TASK STATEMENT » Only the lines from the one containing "becoming a substitute" through the end of the data below should be copied, each exactly as written and with both ends kept.

Segment Start: INFORMATION PROVIDED

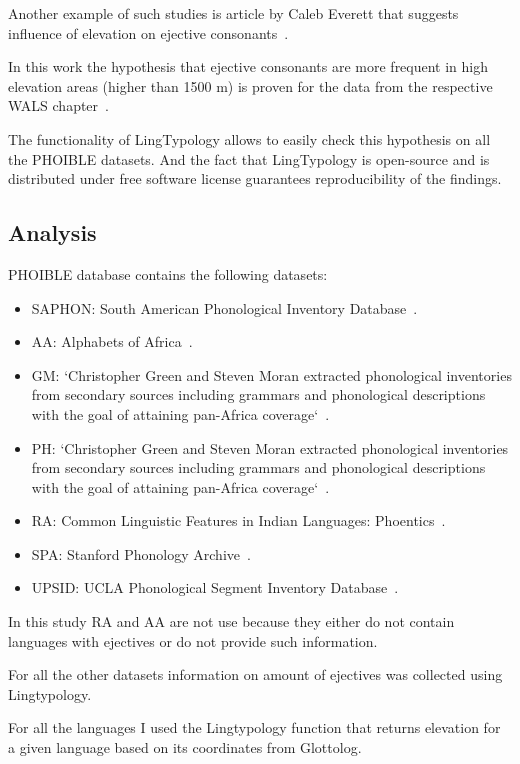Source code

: \documentclass[a4paper,12pt]{article}
\begin{document}
Another example of such studies is article by Caleb Everett that suggests influence of elevation on ejective consonants~\parencite{ejectives}.

In this work the hypothesis that ejective consonants are more frequent in high elevation areas (higher than 1500 m) is proven for the data from the respective WALS chapter~\parencite{wals7}.

The functionality of LingTypology allows to easily check this hypothesis on all the PHOIBLE datasets. And the fact that LingTypology is open-source and is distributed under free software license guarantees reproducibility of the findings.

\subsection{Analysis}

PHOIBLE database contains the following datasets:
\begin{itemize}
 \item SAPHON: South American Phonological Inventory Database~\parencite{saphon}.
 \item AA: Alphabets of Africa~\parencite{aa}.
 \item GM: `Christopher Green and Steven Moran extracted phonological inventories from secondary sources including grammars and phonological descriptions with the goal of attaining pan-Africa coverage`~\parencite{gm}.
 \item PH: `Christopher Green and Steven Moran extracted phonological inventories from secondary sources including grammars and phonological descriptions with the goal of attaining pan-Africa coverage`~\parencite{gm}.
 \item RA: Common Linguistic Features in Indian Languages: Phoentics~\parencite{ra}.
 \item SPA: Stanford Phonology Archive~\parencite{spa}.
 \item UPSID: UCLA Phonological Segment Inventory Database~\parencite{upsid}.
\end{itemize}

In this study RA and AA are not use because they either do not contain languages with ejectives or do not provide such information.

For all the other datasets information on amount of ejectives was collected using Lingtypology.

For all the languages I used the Lingtypology function that returns elevation for a given language based on its coordinates from Glottolog.
\end{document}
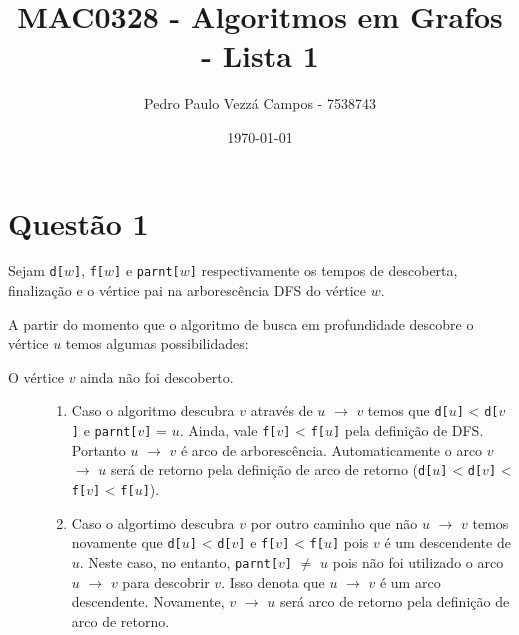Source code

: \documentclass[12pt, a4paper, oneside]{article}
\title{\large{MAC0328 - Algoritmos em Grafos - Lista 1}}
\author{Pedro Paulo Vezzá Campos - 7538743}
\date{\today}
\begin{document}
\maketitle

\section*{Questão 1} Sejam \texttt{d[$w$]}, \texttt{f[$w$]} e \texttt{parnt[$w$]}
respectivamente os tempos de descoberta, finalização e o vértice pai na
arborescência DFS do vértice $w$.

A partir do momento que o algoritmo de busca em profundidade descobre o vértice
$u$ temos algumas possibilidades:
\begin{description}
  \item [O vértice $v$ ainda não foi descoberto.] \hfill
  	\begin{enumerate}
  		\item Caso o algoritmo descubra $v$ através de $u$ $\rightarrow$ $v$ temos que
  			\texttt{d[$u$]} < \texttt{d[$v$]} e \texttt{parnt[$v$]} = $u$. Ainda, vale
  			\texttt{f[$v$]} < \texttt{f[$u$]} pela definição de DFS. Portanto $u$
  			$\rightarrow$ $v$ é arco de arborescência. Automaticamente o arco $v$
  			$\rightarrow$ $u$ será de retorno pela definição de arco de retorno
  			(\texttt{d[$u$]} < \texttt{d[$v$]} < \texttt{f[$v$]} < \texttt{f[$u$]}).
		\item Caso o algortimo descubra $v$ por outro caminho que não $u$ $\rightarrow$ $v$
			temos novamente que \texttt{d[$u$]} < \texttt{d[$v$]} e \texttt{f[$v$]} <
			\texttt{f[$u$]} pois $v$ é um descendente de $u$. Neste caso, no entanto,
			\texttt{parnt[$v$]} $\ne$ $u$ pois não foi utilizado o arco $u$ $\rightarrow$ $v$ para
			descobrir $v$. Isso denota que $u$ $\rightarrow$ $v$ é um arco descendente.
			Novamente, $v$ $\rightarrow$ $u$ será arco de retorno pela definição de arco de
		retorno.
	\end{enumerate}
\end{description}
\end{document}
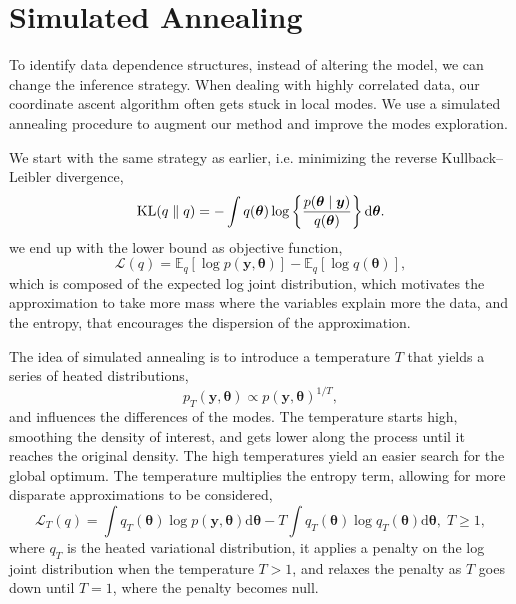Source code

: \documentclass[a4paper, 11pt]{report}
\numberwithin{equation}{chapter}
\DeclareMathOperator*{\KL}{{\rm KL}}
\begin{document}
\section{Simulated Annealing}
To identify data dependence structures, instead of altering the model, we can change the inference strategy. When dealing with highly correlated data, our coordinate ascent algorithm often gets stuck in local modes. We use a simulated annealing procedure to augment our method and improve the modes exploration.

We start with the same strategy as earlier, i.e. minimizing the reverse Kullback--Leibler divergence,
\begin{equation*}
\KL(q \parallel q) = -\int q(\boldsymbol{\theta}) \log\left\lbrace\frac{p(\boldsymbol{\theta}\mid\boldsymbol{y})}{q(\boldsymbol{\theta})}\right\rbrace \mathrm{d}\boldsymbol{\theta}.
\end{equation*}
we end up with the lower bound as objective function,
\begin{equation*}
\mathcal{L}(q) = \mathbb{E}_q\left[ \log p(\boldsymbol{y}, \boldsymbol{\theta})\right] - \mathbb{E}_q\left[\log q(\boldsymbol{\theta})\right],
\end{equation*}
which is composed of the expected log joint distribution, which motivates the approximation to take more mass where the variables explain more the data, and the entropy, that encourages the dispersion of the approximation. 

The idea of simulated annealing is to introduce a temperature $T$ that yields a series of heated distributions,
\begin{equation*}
p_T(\boldsymbol{y},\boldsymbol{\theta}) \propto p(\boldsymbol{y},\boldsymbol{\theta})^{1/T},
\end{equation*}
and influences the differences of the modes. The temperature starts high, smoothing the density of interest, and gets lower along the process until it reaches the original density. The high temperatures yield an easier search for the global optimum. The temperature multiplies the entropy term, allowing for more disparate approximations to be considered,
\begin{equation}
\mathcal{L}_T(q) = \int q_T(\boldsymbol{\theta}) \log p(\boldsymbol{y},\boldsymbol{\theta})\mathrm{d}\boldsymbol{\theta} - T \int q_T(\boldsymbol{\theta}) \log q_T(\boldsymbol{\theta}) \mathrm{d}\boldsymbol{\theta},\; T\geq 1,
\label{eq:ann_elbo}
\end{equation}
where $q_T$ is the heated variational distribution, it applies a penalty on the log joint distribution when the temperature $T > 1$, and relaxes the penalty as $T$ goes down until $T = 1$, where the penalty becomes null.
\end{document}
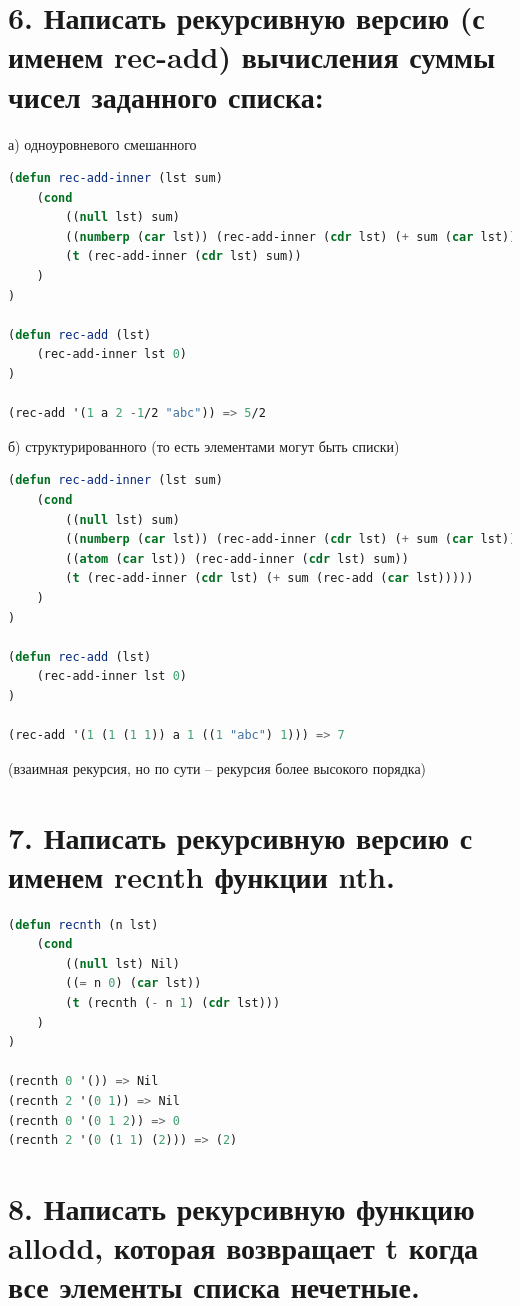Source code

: \documentclass[12pt]{report}
\begin{document}
\section*{6. Написать рекурсивную версию (с именем rec-add) вычисления суммы чисел заданного списка:}

а) одноуровневого смешанного

\begin{lstlisting}[language=Lisp]
(defun rec-add-inner (lst sum)
	(cond 
		((null lst) sum)
		((numberp (car lst)) (rec-add-inner (cdr lst) (+ sum (car lst))))
		(t (rec-add-inner (cdr lst) sum))
	)
)
	
(defun rec-add (lst)
	(rec-add-inner lst 0)
)

(rec-add '(1 a 2 -1/2 "abc")) => 5/2
\end{lstlisting}

б) структурированного (то есть элементами могут быть списки)

\begin{lstlisting}[language=Lisp]
(defun rec-add-inner (lst sum)
	(cond 
		((null lst) sum)
		((numberp (car lst)) (rec-add-inner (cdr lst) (+ sum (car lst))))
		((atom (car lst)) (rec-add-inner (cdr lst) sum))
		(t (rec-add-inner (cdr lst) (+ sum (rec-add (car lst)))))
	)
)

(defun rec-add (lst)
	(rec-add-inner lst 0)
)

(rec-add '(1 (1 (1 1)) a 1 ((1 "abc") 1))) => 7
\end{lstlisting}

(взаимная рекурсия, но по сути -- рекурсия более высокого порядка)


\section*{7. Написать рекурсивную версию с именем recnth функции nth.}

\begin{lstlisting}[language=Lisp]
(defun recnth (n lst)
	(cond
		((null lst) Nil)
		((= n 0) (car lst))
		(t (recnth (- n 1) (cdr lst)))
	)
)

(recnth 0 '()) => Nil
(recnth 2 '(0 1)) => Nil
(recnth 0 '(0 1 2)) => 0
(recnth 2 '(0 (1 1) (2))) => (2)
\end{lstlisting}



\clearpage
\section*{8. Написать рекурсивную функцию allodd, которая возвращает t когда все элементы списка нечетные.}
\end{document}
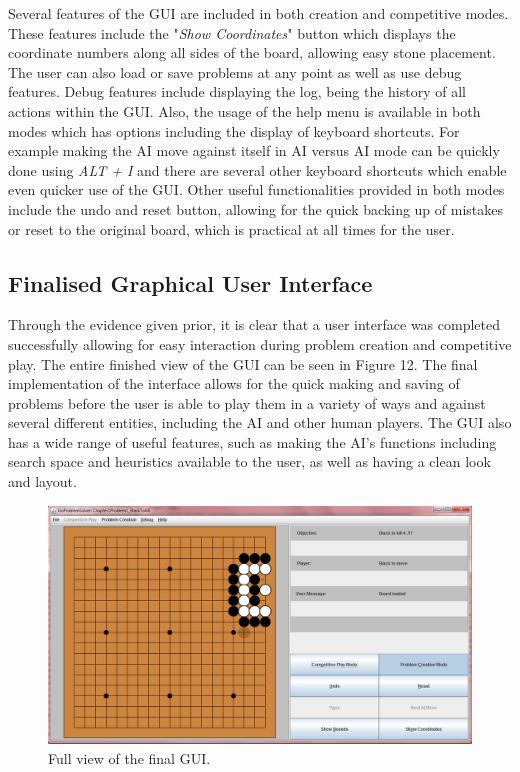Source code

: \documentclass{l3proj}
\begin{document}
Several features of the GUI are included in both creation and competitive modes. These features include the "\textit{Show Coordinates}" button which displays the coordinate numbers along all sides of the board, allowing easy stone placement. The user can also load or save problems at any point as well as use debug features. Debug features include displaying the log, being the history of all actions within the GUI. Also, the usage of the help menu is available in both modes which has options including the display of keyboard shortcuts. For example making the AI move against itself in AI versus AI mode can be quickly done using \textit{ALT + I} and there are several other keyboard shortcuts which enable even quicker use of the GUI. Other useful functionalities provided in both modes include the undo and reset button, allowing for the quick backing up of mistakes or reset to the original board, which is practical at all times for the user.

\subsection{Finalised Graphical User Interface}

Through the evidence given prior, it is clear that a user interface was completed successfully allowing for easy interaction during problem creation and competitive play. The entire finished view of the GUI can be seen in Figure 12. The final implementation of the interface allows for the quick making and saving of problems before the user is able to play them in a variety of ways and against several different entities, including the AI and other human players. The GUI also has a wide range of useful features, such as making the AI's functions including  search space and heuristics available to the user, as well as having a clean look and layout.

\begin{figure}[H]
\centering
\includegraphics[scale=0.5]{Images/GUI-13-FullView.png}
\caption{Full view of the final GUI.}
\end{figure}
\end{document}
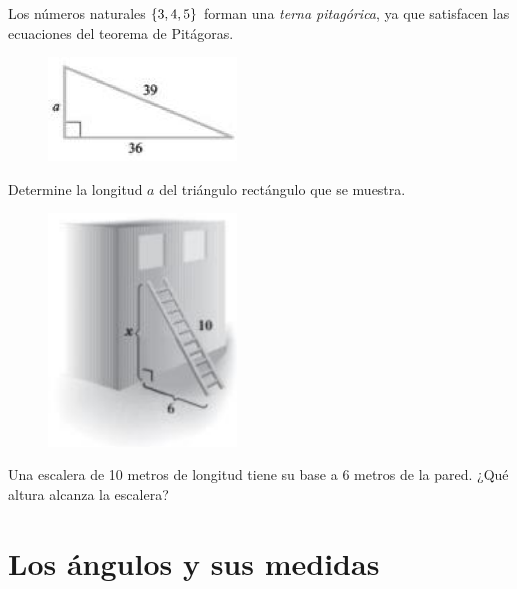 {}
	Los números naturales $\left\{ 3,4,5 \right\}$ forman una \emph{terna pitagórica}, ya que satisfacen las ecuaciones del teorema de Pitágoras. 

\begin{figure}
\centering
\includegraphics[width=5cm,keepaspectratio=true]{./trig/trig9450.png}
\label{fig:9450}
\end{figure}

	\begin{problema}
		\label{exmp:9408}		
		Determine la longitud $a$ del triángulo rectángulo que se muestra.
	\end{problema}
	
\begin{figure}
\centering
\includegraphics[width=5cm,keepaspectratio=true]{./trig/trig9451.png}
\label{fig:9451}
\end{figure}

	\begin{problema}
		\label{exmp:9409}

		Una escalera de 10 metros de longitud tiene su base a 6 metros de la pared. ¿Qué altura alcanza la escalera?
	\end{problema}
	


\section{Los ángulos y sus medidas}

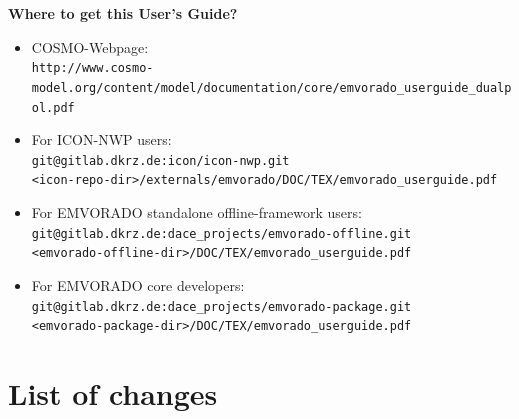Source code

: \documentclass[10pt,a4paper,twoside,headinclude,footinclude,parskip=half]{scrartcl}
\newcommand{\myaktuellesection}{sec:intro}%
\newcommand{\labelsec}[1]{\label{#1}\renewcommand{\myaktuellesection}{#1}}%
\newcommand{\labelsec}[1]{\label{#1}}%
\newlength{\lenspeins}%
\newlength{\lenspzwei}%
\newlength{\lenspdrei}%
\begin{document}
\begin{minipage}{\linewidth}
\textbf{\Large Where to get this User's Guide?}\\
\begin{itemize}
\item COSMO-Webpage:\\[\itemsep]
  \verb|http://www.cosmo-model.org/content/model/documentation/core/emvorado_userguide_dualpol.pdf|\\[-0.6em]
\item For ICON-NWP users:\\[\itemsep]
  \verb|git@gitlab.dkrz.de:icon/icon-nwp.git| \\[\itemsep]
  \verb|<icon-repo-dir>/externals/emvorado/DOC/TEX/emvorado_userguide.pdf| \\[-0.6em]
\item For EMVORADO standalone offline-framework users:\\[\itemsep]
  \verb|git@gitlab.dkrz.de:dace_projects/emvorado-offline.git| \\[\itemsep]
  \verb|<emvorado-offline-dir>/DOC/TEX/emvorado_userguide.pdf| \\[-0.6em]
\item For EMVORADO core developers:\\[\itemsep]
  \verb|git@gitlab.dkrz.de:dace_projects/emvorado-package.git| \\[\itemsep]
  \verb|<emvorado-package-dir>/DOC/TEX/emvorado_userguide.pdf| \\[-0.6em]
\end{itemize}
\end{minipage}

\thispagestyle{empty}



\cleardoublepage

\tableofcontents
\labelsec{sec:inhalt}

\clearpage

\section{List of changes}
\labelsec{sec:changelog}

\end{document}
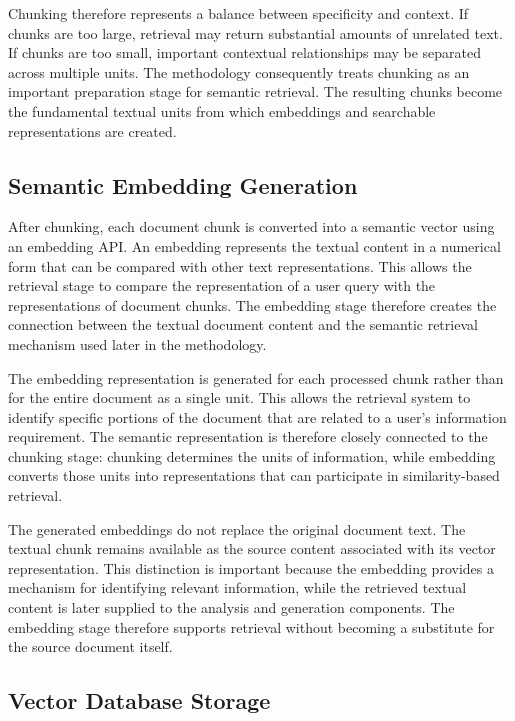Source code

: \documentclass[12pt,a4paper,oneside]{report}
\begin{document}
Chunking therefore represents a balance between specificity and context. If
chunks are too large, retrieval may return substantial amounts of unrelated
text. If chunks are too small, important contextual relationships may be
separated across multiple units. The methodology consequently treats
chunking as an important preparation stage for semantic retrieval. The
resulting chunks become the fundamental textual units from which embeddings
and searchable representations are created.

\subsection{Semantic Embedding Generation}

After chunking, each document chunk is converted into a semantic vector
using an embedding API. An embedding represents the textual content in a
numerical form that can be compared with other text representations. This
allows the retrieval stage to compare the representation of a user query
with the representations of document chunks. The embedding stage therefore
creates the connection between the textual document content and the
semantic retrieval mechanism used later in the methodology.

The embedding representation is generated for each processed chunk rather
than for the entire document as a single unit. This allows the retrieval
system to identify specific portions of the document that are related to a
user's information requirement. The semantic representation is therefore
closely connected to the chunking stage: chunking determines the units of
information, while embedding converts those units into representations that
can participate in similarity-based retrieval.

The generated embeddings do not replace the original document text. The
textual chunk remains available as the source content associated with its
vector representation. This distinction is important because the embedding
provides a mechanism for identifying relevant information, while the
retrieved textual content is later supplied to the analysis and generation
components. The embedding stage therefore supports retrieval without
becoming a substitute for the source document itself.

\subsection{Vector Database Storage}
\end{document}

Segment End: INFORMATION PROVIDED

EXPECTED OUTPUT »
becoming a substitute for the source document itself.

\subsection{Vector Database Storage}
\end{document}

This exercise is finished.